Notwithstanding the efforts of the allies and impressive achievement of the mission the only guarantee with war is everybody dies.

Early dinner in the restaurant overlooking the reservoir, and then on the move again.

Return to the Netherlands

The road east now a straight run for the hotel. A little traffic around Essen and Duisburg, and then virtually as soon as I cross the border into the Netherlands, more rain.

My patent waterproofing system - plastic bag + clothes peg - re-installed on the sat nav. Works well, the touchscreen even works through the bag.

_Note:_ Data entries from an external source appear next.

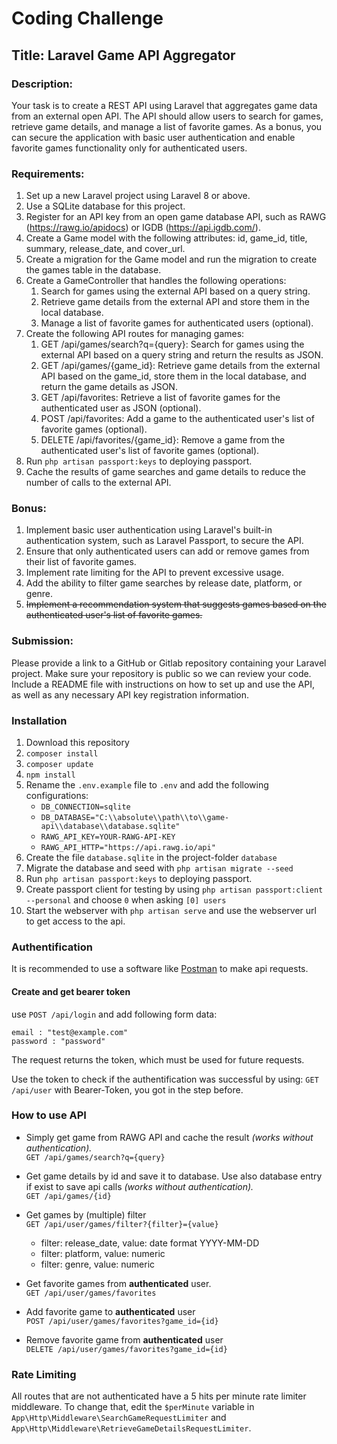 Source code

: # Coding Challenge

## Title: Laravel Game API Aggregator

### Description:

Your task is to create a REST API using Laravel that aggregates game data from an external open API. The API should allow users to search for games, retrieve game details, and manage a list of favorite games. As a bonus, you can secure the application with basic user authentication and enable favorite games functionality only for authenticated users.

### Requirements:

1. Set up a new Laravel project using Laravel 8 or above.
2. Use a SQLite database for this project.
3. Register for an API key from an open game database API, such as RAWG (https://rawg.io/apidocs) or IGDB (https://api.igdb.com/).
4. Create a Game model with the following attributes: id, game_id, title, summary, release_date, and cover_url.
5. Create a migration for the Game model and run the migration to create the games table in the database.
6. Create a GameController that handles the following operations:
    1. Search for games using the external API based on a query string.
    2. Retrieve game details from the external API and store them in the local database.
    3. Manage a list of favorite games for authenticated users (optional).
7. Create the following API routes for managing games:
    1. GET /api/games/search?q={query}: Search for games using the external API based on a query string and return the results as JSON.
    2. GET /api/games/{game_id}: Retrieve game details from the external API based on the game_id, store them in the local database, and return the game details as JSON.
    3. GET /api/favorites: Retrieve a list of favorite games for the authenticated user as JSON (optional).
    4. POST /api/favorites: Add a game to the authenticated user's list of favorite games (optional).
    5. DELETE /api/favorites/{game_id}: Remove a game from the authenticated user's list of favorite games (optional).
8. Run `php artisan passport:keys` to deploying passport.
9. Cache the results of game searches and game details to reduce the number of calls to the external API.

### Bonus:

1. Implement basic user authentication using Laravel's built-in authentication system, such as Laravel Passport, to secure the API.
2. Ensure that only authenticated users can add or remove games from their list of favorite games.
3. Implement rate limiting for the API to prevent excessive usage.
4. Add the ability to filter game searches by release date, platform, or genre.
5. ~~Implement a recommendation system that suggests games based on the authenticated user's list of favorite games.~~

### Submission:

Please provide a link to a GitHub or Gitlab repository containing your Laravel project. Make sure your repository is public so we can review your code. Include a README file with instructions on how to set up and use the API, as well as any necessary API key registration information.

### Installation

1. Download this repository
2. `composer install`
3. `composer update`
4. `npm install`
5. Rename the `.env.example` file to `.env` and add the following configurations:
	- `DB_CONNECTION=sqlite`
	- `DB_DATABASE="C:\\absolute\\path\\to\\game-api\\database\\database.sqlite"`
	- `RAWG_API_KEY=YOUR-RAWG-API-KEY`
	- `RAWG_API_HTTP="https://api.rawg.io/api"`
6. Create the file `database.sqlite` in the project-folder `database`
7. Migrate the database and seed with `php artisan migrate --seed` 
8. Run `php artisan passport:keys` to deploying passport.
9. Create passport client for testing by using `php artisan passport:client --personal` and choose `0` when asking `[0] users`
10. Start the webserver with `php artisan serve` and use the webserver url to get access to the api.

### Authentification
It is recommended to use a software like [Postman](https://www.postman.com/) to make api requests.

####  Create and get bearer token
use `POST /api/login` and add following form data:
```
email : "test@example.com"
password : "password"
```
The request returns the token, which must be used for future requests.

Use the token to check if the authentification was successful by using:
`GET /api/user` with Bearer-Token, you got in the step before.

### How to use API

- Simply get game from RAWG API and cache the result *(works without authentication).* 
<br/>`GET /api/games/search?q={query}`

- Get game details by id and save it to database. Use also database entry if exist to save api calls *(works without authentication).*
<br/>`GET /api/games/{id}`

- Get games by (multiple) filter
<br/>`GET /api/user/games/filter?{filter}={value}`
	- filter: release_date, value: date format YYYY-MM-DD
	- filter: platform, value: numeric
	- filter: genre, value: numeric

- Get favorite games from **authenticated** user.
<br/>`GET /api/user/games/favorites`

- Add favorite game to **authenticated** user
<br/>`POST /api/user/games/favorites?game_id={id}`

- Remove favorite game from **authenticated** user
<br/>`DELETE /api/user/games/favorites?game_id={id}`

### Rate Limiting
All routes that are not authenticated have a 5 hits per minute rate limiter middleware. To change that, edit the `$perMinute` variable in `App\Http\Middleware\SearchGameRequestLimiter` and `App\Http\Middleware\RetrieveGameDetailsRequestLimiter`. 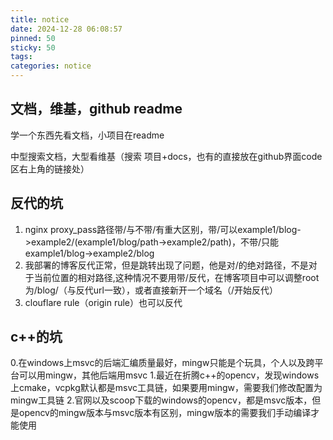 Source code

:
 ```yaml
---
title: notice
date: 2024-12-28 06:08:57
pinned: 50
sticky: 50
tags:
categories: notice
---
```


## 文档，维基，github readme

学一个东西先看文档，小项目在readme

中型搜索文档，大型看维基（搜索 项目+docs，也有的直接放在github界面code区右上角的链接处）

## 反代的坑
1. nginx proxy_pass路径带/与不带/有重大区别，带/可以example1/blog->example2/(example1/blog/path->example2/path)，不带/只能example1/blog->example2/blog
2. 我部署的博客反代正常，但是跳转出现了问题，他是对/的绝对路径，不是对于当前位置的相对路径,这种情况不要用带/反代，在博客项目中可以调整root为/blog/（与反代url一致），或者直接新开一个域名（/开始反代）
3. clouflare rule（origin rule）也可以反代


## c++的坑
0.在windows上msvc的后端汇编质量最好，mingw只能是个玩具，个人以及跨平台可以用mingw，其他后端用msvc
1.最近在折腾c++的opencv，发现windows上cmake，vcpkg默认都是msvc工具链，如果要用mingw，需要我们修改配置为mingw工具链
2.官网以及scoop下载的windows的opencv，都是msvc版本，但是opencv的mingw版本与msvc版本有区别，mingw版本的需要我们手动编译才能使用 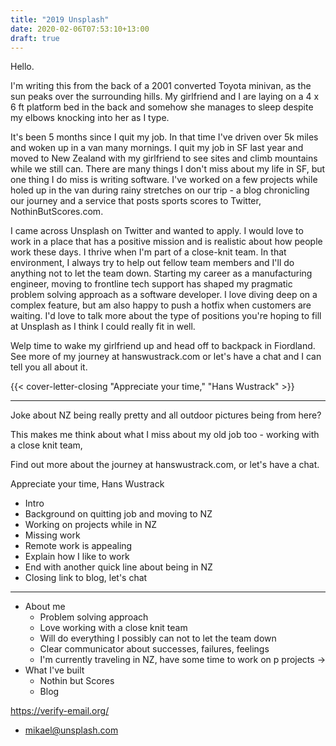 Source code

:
 ```yaml
---
title: "2019 Unsplash"
date: 2020-02-06T07:53:10+13:00
draft: true
---
```


Hello.

I'm writing this from the back of a 2001 converted Toyota minivan, as the sun peaks over the surrounding hills. My girlfriend and I are laying on a 4 x 6 ft platform bed in the back and somehow she manages to sleep despite my elbows knocking into her as I type.

It's been 5 months since I quit my job. In that time I've driven over 5k miles and woken up in a van many mornings. I quit my job in SF last year and moved to New Zealand with my girlfriend to see sites and climb mountains while we still can. There are many things I don't miss about my life in SF, but one thing I do miss is writing software. I've worked on a few projects while holed up in the van during rainy stretches on our trip - a blog chronicling our journey and a service that posts sports scores to Twitter, NothinButScores.com.

I came across Unsplash on Twitter and wanted to apply. I would love to work in a place that has a positive mission and is realistic about how people work these days. I thrive when I'm part of a close-knit team. In that environment, I always try to help out fellow team members and I'll do anything not to let the team down. Starting my career as a manufacturing engineer, moving to frontline tech support has shaped my pragmatic problem solving approach as a software developer. I love diving deep on a complex feature, but am also happy to push a hotfix when customers are waiting. I'd love to talk more about the type of positions you're hoping to fill at Unsplash as I think I could really fit in well.

Welp time to wake my girlfriend up and head off to backpack in Fiordland. See more of my journey at hanswustrack.com or let's have a chat and I can tell you all about it.

{{< cover-letter-closing "Appreciate your time," "Hans Wustrack" >}}

---

Joke about NZ being really pretty and all outdoor pictures being from here?

This makes me think about what I miss about my old job too - working with a close knit team,

Find out more about the journey at hanswustrack.com, or let's have a chat.

Appreciate your time,
Hans Wustrack

- Intro
- Background on quitting job and moving to NZ
- Working on projects while in NZ
- Missing work
- Remote work is appealing
- Explain how I like to work
- End with another quick line about being in NZ
- Closing link to blog, let's chat

---

- About me
    - Problem solving approach
    - Love working with a close knit team
    - Will do everything I possibly can not to let the team down
    - Clear communicator about successes, failures, feelings
    - I'm currently traveling in NZ, have some time to work on p projects ->
- What I've built
    - Nothin but Scores
    - Blog

https://verify-email.org/
- mikael@unsplash.com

...and another chance to give the wipers some exercise, at speed its not so bad,

... but the rain got heavier, and as soon as I slowed it covered the inside of the windscreen too!

Arrived at the hotel, opposite the church in Meijel. By the time I had her wrapped up for overnight and checked into the hotel the rain stopped! Its only water though.

Wednesday, 29 June 2016

Headed West

Return journeys always have a different feel; thoughts return to being home and the feeling to meander lessens. Today is about getting back into that driving mood.

I did plan in some key waypoints on the way back, the route taking me a little further south to some higher ground, a few more hills en-route to Brocken.

Some fantastic scenery in the Schulenberg im Oberharz area on the drive around the reservoir.
Dams always have a gentle side with reasonable drop to the water and a downright scary side, this one with cargo nets to presumably catch anyone falling over the edge?

 Everything suddenly getting very swiss chalet style for the overnight stop near Munden.

Weather good again, but cooler now, nice driving temperature, more like a warm breeze than feeling like I'm inside a fan oven.